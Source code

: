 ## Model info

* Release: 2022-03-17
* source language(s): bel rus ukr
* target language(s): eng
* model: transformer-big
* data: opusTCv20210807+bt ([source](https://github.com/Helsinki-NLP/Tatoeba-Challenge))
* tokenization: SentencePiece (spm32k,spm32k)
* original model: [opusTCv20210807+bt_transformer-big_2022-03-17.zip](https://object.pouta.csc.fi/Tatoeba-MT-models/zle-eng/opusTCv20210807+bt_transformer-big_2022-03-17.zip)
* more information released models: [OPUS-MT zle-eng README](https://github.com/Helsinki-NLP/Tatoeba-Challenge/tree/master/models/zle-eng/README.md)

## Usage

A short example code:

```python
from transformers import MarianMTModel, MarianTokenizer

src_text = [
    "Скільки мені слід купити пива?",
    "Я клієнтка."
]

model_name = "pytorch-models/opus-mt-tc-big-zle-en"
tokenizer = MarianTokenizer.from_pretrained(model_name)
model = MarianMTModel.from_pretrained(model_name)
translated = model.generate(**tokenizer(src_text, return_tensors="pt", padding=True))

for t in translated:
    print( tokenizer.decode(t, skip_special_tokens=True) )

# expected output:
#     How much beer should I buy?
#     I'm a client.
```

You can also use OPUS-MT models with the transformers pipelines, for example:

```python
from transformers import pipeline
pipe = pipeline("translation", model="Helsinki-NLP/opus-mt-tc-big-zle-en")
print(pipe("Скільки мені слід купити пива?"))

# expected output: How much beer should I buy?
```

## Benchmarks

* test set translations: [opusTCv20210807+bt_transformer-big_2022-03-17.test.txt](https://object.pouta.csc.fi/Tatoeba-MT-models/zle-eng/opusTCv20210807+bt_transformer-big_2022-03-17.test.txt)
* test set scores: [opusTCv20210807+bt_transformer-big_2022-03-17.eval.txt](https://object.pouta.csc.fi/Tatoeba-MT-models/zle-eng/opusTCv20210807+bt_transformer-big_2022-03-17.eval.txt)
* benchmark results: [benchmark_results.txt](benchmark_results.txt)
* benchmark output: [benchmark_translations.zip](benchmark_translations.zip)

################

WHAT NEEDS TO BE DONE - Please give back the records exactly as written, beginning at the first line and including the line that holds "## Benchmarks" as the last.

EXERCISE RESULT -
Source code

: ## Model info

* Release: 2022-03-17
* source language(s): bel rus ukr
* target language(s): eng
* model: transformer-big
* data: opusTCv20210807+bt ([source](https://github.com/Helsinki-NLP/Tatoeba-Challenge))
* tokenization: SentencePiece (spm32k,spm32k)
* original model: [opusTCv20210807+bt_transformer-big_2022-03-17.zip](https://object.pouta.csc.fi/Tatoeba-MT-models/zle-eng/opusTCv20210807+bt_transformer-big_2022-03-17.zip)
* more information released models: [OPUS-MT zle-eng README](https://github.com/Helsinki-NLP/Tatoeba-Challenge/tree/master/models/zle-eng/README.md)

## Usage

A short example code:

```python
from transformers import MarianMTModel, MarianTokenizer

src_text = [
    "Скільки мені слід купити пива?",
    "Я клієнтка."
]

model_name = "pytorch-models/opus-mt-tc-big-zle-en"
tokenizer = MarianTokenizer.from_pretrained(model_name)
model = MarianMTModel.from_pretrained(model_name)
translated = model.generate(**tokenizer(src_text, return_tensors="pt", padding=True))

for t in translated:
    print( tokenizer.decode(t, skip_special_tokens=True) )

# expected output:
#     How much beer should I buy?
#     I'm a client.
```

You can also use OPUS-MT models with the transformers pipelines, for example:

```python
from transformers import pipeline
pipe = pipeline("translation", model="Helsinki-NLP/opus-mt-tc-big-zle-en")
print(pipe("Скільки мені слід купити пива?"))

# expected output: How much beer should I buy?
```

## Benchmarks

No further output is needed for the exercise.